Electrified vehicles are increasingly entering the market, be it due to stricter emission regulations, improved efficiency and controllability or a new green awareness among buyers. This also brings up questions such as “What exactly is high voltage?” In STW’s Electrical Systems series, it sheds a light on the subject and explains the new terminology.
With 35 years of experience in the digitalisation, automation and electrification of mobile machines, Sensor-Technik Wiedemann GmbH (STW) supports its customers with customised workshops, the right concepts and suitable system architectures. But what exactly is this electrification? And how can you integrate it into your business model?
In the automotive sector, generally only low voltages in the on-board power supply are known for vehicles with combustion engine. 12 V DC (Direct Current = DC voltage) in cars, 24 V DC for commercial vehicles and, in mild hybrid vehicles, 48 V DC as an additional, second voltage level. This means that the voltages remain below the touch protection limit of 60 V DC, up to which there is no risk of dangerous electric shocks. However, in an electrified drive line, higher powers – from 50 kW upwards – are necessary. For voltages below the touch protection limit, currents of more than 800 A are required. However, high currents mean very high costs and increased weight due to thicker cables and also high power losses. For this reason, the driving power in electrified vehicles is provided with higher voltages.
Four hundred V systems are used in the automotive sector and 800 V systems for buses, trucks and larger machines.
In order to make a lay person aware of the increased risk potential, the terms ‘high voltage’ (HV) for voltages of 60 – 1500 V DC and “low voltage” (LV) for voltages less than 60 V DC were introduced in automotive engineering. These terms are used differently in the area of electrical power engineering, which describes the range of 0 to 1,500 V DC as ‘low voltage’. This means that the automotive engineering term high voltage should not be confused with the power engineering term high voltage, which refers to voltages greater than 1,500 V DC.

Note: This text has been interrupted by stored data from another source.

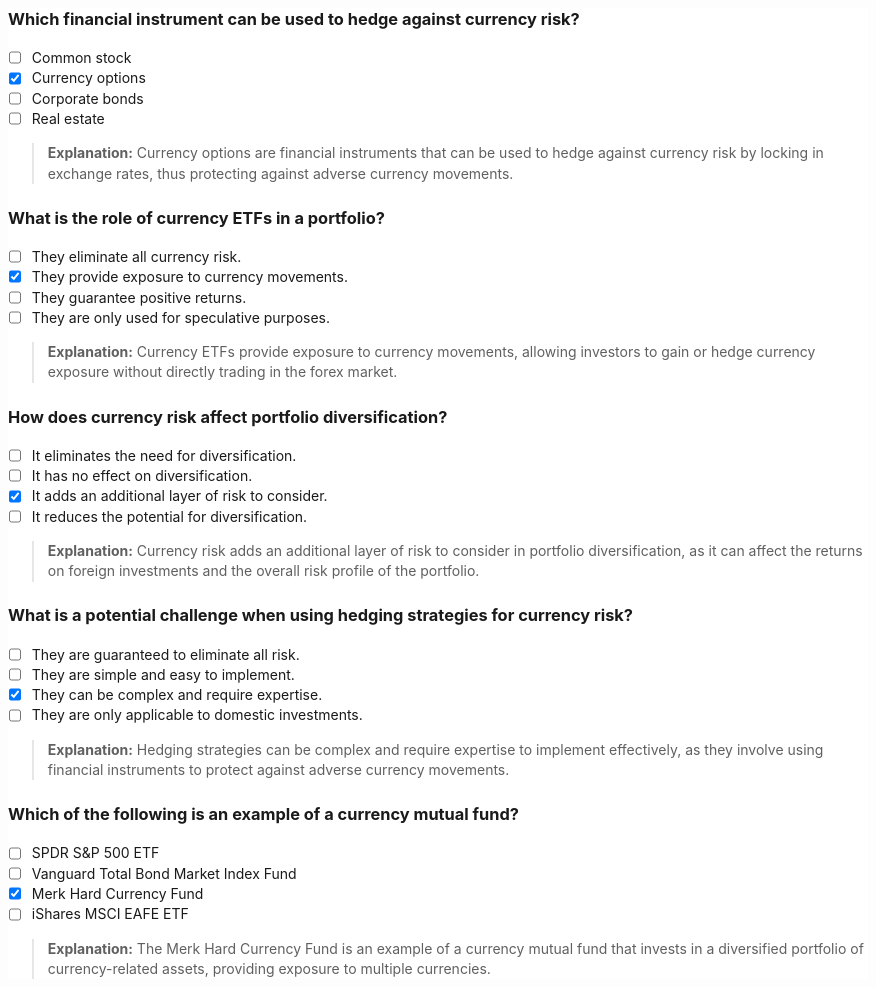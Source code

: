 ### Which financial instrument can be used to hedge against currency risk?

- [ ] Common stock
- [x] Currency options
- [ ] Corporate bonds
- [ ] Real estate

> **Explanation:** Currency options are financial instruments that can be used to hedge against currency risk by locking in exchange rates, thus protecting against adverse currency movements.

### What is the role of currency ETFs in a portfolio?

- [ ] They eliminate all currency risk.
- [x] They provide exposure to currency movements.
- [ ] They guarantee positive returns.
- [ ] They are only used for speculative purposes.

> **Explanation:** Currency ETFs provide exposure to currency movements, allowing investors to gain or hedge currency exposure without directly trading in the forex market.

### How does currency risk affect portfolio diversification?

- [ ] It eliminates the need for diversification.
- [ ] It has no effect on diversification.
- [x] It adds an additional layer of risk to consider.
- [ ] It reduces the potential for diversification.

> **Explanation:** Currency risk adds an additional layer of risk to consider in portfolio diversification, as it can affect the returns on foreign investments and the overall risk profile of the portfolio.

### What is a potential challenge when using hedging strategies for currency risk?

- [ ] They are guaranteed to eliminate all risk.
- [ ] They are simple and easy to implement.
- [x] They can be complex and require expertise.
- [ ] They are only applicable to domestic investments.

> **Explanation:** Hedging strategies can be complex and require expertise to implement effectively, as they involve using financial instruments to protect against adverse currency movements.

### Which of the following is an example of a currency mutual fund?

- [ ] SPDR S&P 500 ETF
- [ ] Vanguard Total Bond Market Index Fund
- [x] Merk Hard Currency Fund
- [ ] iShares MSCI EAFE ETF

> **Explanation:** The Merk Hard Currency Fund is an example of a currency mutual fund that invests in a diversified portfolio of currency-related assets, providing exposure to multiple currencies.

The increased risk potential is not only illustrated through the terminology, but also through the label on the HV system. HV components must feature the warning sign ‘Danger: high voltage’ and HV cables must be colour-coded orange (according to ISO 6469-3 and ECE-R 100).
Series vehicles with HV systems must be designed to be intrinsically HV-safe, i.e. technical measures on the vehicle ensure complete protection against contact and electric arcs with respect to the high-voltage system. As the owner of an Audi e-tron, no additional training is therefore required to operate the vehicle.
However, anyone who designs such vehicles as prototypes before SOP (Research & Development) or who maintains, repairs, rebuilds or retrofits series vehicles (service workshops), cannot guarantee HV intrinsic safety for these vehicles. In this case, the employer is obligated to train their employees so that they are able to assess work on the HV vehicle, recognise hazards and take the necessary protective measures.